Fukushima Daiichi crisis | Accident analysis

How would US units fare?

7 December 2011



The United States is home to almost half of the boiling water reactors in the world, many of them the same era as the stricken Fukushima units. This article discusses how US BWRs might have fared under severe conditions similar to those experienced in Japan. By Salomon Levy


On 11 March 2011, six boiling water reactors (BWRs) at Fukushima Daiichi site were subjected to an earthquake and particularly tsunami attacks well above their design bases. The results were incredible flooding and damage, very poor work conditions, extended station blackout (SBO), loss of normal and emergency cooling systems, reactor core melting, and radioactive releases from the operating units 1, 2, and 3.

While final evaluations of the Fukushima Daiichi crisis are still ongoing, several assessments have been published, including the US Nuclear Regulatory Commission (NRC) Near Term Task Force Review (NTTTR) and the IAEA Mission Report (IMR). They have helped establish the five important factors contributing to the Fukushima accident and its very serious consequences:

1. Earthquake and especially tsunami which caused most of the damage at Fukushima

2. SBO, its duration, and inadequate water addition to the reactor core

3. Hydrogen release and fuel melt

4. Venting of BWR suppression containments and ensuing hydrogen explosions and associated fires

5. Severe accident management.

These five contributing factors were applied to US BWRs to determine how they would fare under Fukushima US applicable severe conditions. The findings and conclusions are discussed in detail later.

In summary, US BWRs would have fared much better. Fukushima BWRs faced extremely difficult and unpredicted circumstances. They deserve considerable praise for their performance and for limiting the radiation exposure to the high population density beyond the site.

Generic BWR behaviour

In order to better understand the comments about US BWRs and the Fukushima timeline we will first discuss generic BWR behaviour during a station blackout.

Due to the absence of steam generators, BWRs use a reduced volume pressure suppression containment, which consists of a drywell and a wetwell. In the Mark I containment design used in Fukushima units 1, 2, and 3 the drywell consists of an inverted lamp-shaped steel vessel that houses the reactor vessel (see www.neimagazine.com/

markI for graphic). The lower wetwell is a steel torus half filled with water. The drywell and wetwell are connected by pipes partly submerged in the wetwell water. Both chambers are inerted to avoid burning or explosion of hydrogen formed during a loss of coolant accident.

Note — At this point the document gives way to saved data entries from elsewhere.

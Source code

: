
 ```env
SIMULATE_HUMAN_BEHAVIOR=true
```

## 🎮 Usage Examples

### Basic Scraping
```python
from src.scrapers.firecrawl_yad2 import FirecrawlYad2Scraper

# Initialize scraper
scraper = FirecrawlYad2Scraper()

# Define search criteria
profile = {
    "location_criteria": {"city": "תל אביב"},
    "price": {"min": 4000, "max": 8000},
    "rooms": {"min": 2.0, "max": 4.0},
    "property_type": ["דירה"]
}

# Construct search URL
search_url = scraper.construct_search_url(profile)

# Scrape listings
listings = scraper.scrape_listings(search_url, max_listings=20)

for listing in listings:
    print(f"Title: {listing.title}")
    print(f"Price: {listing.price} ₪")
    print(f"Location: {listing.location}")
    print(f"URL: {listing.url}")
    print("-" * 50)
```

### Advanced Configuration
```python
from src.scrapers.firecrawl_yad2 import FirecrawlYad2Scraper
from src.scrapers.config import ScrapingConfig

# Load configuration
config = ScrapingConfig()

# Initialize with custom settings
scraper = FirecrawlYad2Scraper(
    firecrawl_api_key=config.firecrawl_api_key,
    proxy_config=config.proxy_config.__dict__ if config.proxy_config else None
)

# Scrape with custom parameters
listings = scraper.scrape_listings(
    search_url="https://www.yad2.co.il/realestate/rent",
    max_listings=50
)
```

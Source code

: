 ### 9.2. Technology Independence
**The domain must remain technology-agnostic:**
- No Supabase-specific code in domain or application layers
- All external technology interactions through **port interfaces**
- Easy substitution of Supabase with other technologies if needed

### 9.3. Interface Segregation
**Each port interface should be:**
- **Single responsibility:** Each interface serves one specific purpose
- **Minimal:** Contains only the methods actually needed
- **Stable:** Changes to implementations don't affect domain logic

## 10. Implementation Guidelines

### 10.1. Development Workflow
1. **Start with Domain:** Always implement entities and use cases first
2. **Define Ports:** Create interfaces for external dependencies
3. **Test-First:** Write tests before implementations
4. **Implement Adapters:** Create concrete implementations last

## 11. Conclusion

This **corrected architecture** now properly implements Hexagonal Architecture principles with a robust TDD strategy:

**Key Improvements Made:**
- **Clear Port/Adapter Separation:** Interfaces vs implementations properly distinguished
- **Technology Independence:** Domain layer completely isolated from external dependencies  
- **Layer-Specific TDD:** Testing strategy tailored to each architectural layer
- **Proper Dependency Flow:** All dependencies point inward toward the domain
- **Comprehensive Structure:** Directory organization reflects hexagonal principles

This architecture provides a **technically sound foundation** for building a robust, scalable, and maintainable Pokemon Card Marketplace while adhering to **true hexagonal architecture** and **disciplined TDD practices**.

BWRs are equipped with an isolation condenser (IC) or a reactor core isolation cooling (RCIC) system to handle decay heat during SBOs. IC relies upon reactor steam to rise and be condensed in a heat exchanger located above the core and immersed in a tank of water. The condensed water is returned by gravity to the reactor. Fukushima unit 1 had an IC capable of removing decay heat for 8 hours. By adding water to IC tank, IC could operate beyond 8 hours and handle SBOs of longer duration. RCIC uses reactor steam to drive its turbine and pump water into the reactor from the condensate storage tank or the suppression chamber of the containment where the turbine exhaust is condensed and increases the wetwell water temperature. RCIC requires control power from batteries and the batteries have limited lives. Also, the RCIC performance may degrade or fail due to increased suppression pool temperature, lack of suppression pool cooling, and presence of hydrogen. Extending battery life or having spare batteries would extend RCIC operating time; this is one area of potential improvement to severe accident management.

During extended SBOs, the wetwell water is the primary heat sink available. Using the containment cooling system to withdraw wetwell water and replacing it with cooler water or improvised ways to cool wetwell water in place or using containment spray may deserve emergency consideration. RCIC degradation would also be delayed.

The high pressure cooling injection (HPCI) provided in BWRs can also add water to BWR reactor cores. It operates like RCIC except that it can deliver large flows of water from the condensate storage tank to the core to recover it during a loss of coolant accident. It was used early at Fukushima unit 1 before the tsunami destroyed the condensate tank. The result of its use was a sharp decrease in reactor pressure and water temperature beyond the allowable rate, and operators correctly turned off the HPCI. Interestingly, the use of HPCI provided external water to the reactor and helped delay its core damage. If HPCI flow had been controlled to stay below the specified limit for water temperature decrease, it would have been able to refill the core until the water level would have tripped it. The impact could be an hour’s delay in need to add external water to the reactor. HPCI was also used as backup to RCIC at Fukushima. It was operating with wetwell water and at a point far away from its design basis and its effectiveness needs validation.

As long as IC and RCIC are working, the reactor conditions will not change noticeably. With IC, the containment pressure and temperature will remain constant while they will rise during RCIC operation. When IC or RCIC degenerate or stop working, the decay heat will continue to produce steam and the reactor vessel pressure will rise and its relief valves will open to allow steam to escape and reach the wetwell water where it is condensed. The relief valves will re-close to restore the vessel pressure to its normal level. This process will repeat itself, delivering water from reactor to wetwell until the core is uncovered and hydrogen starts forming.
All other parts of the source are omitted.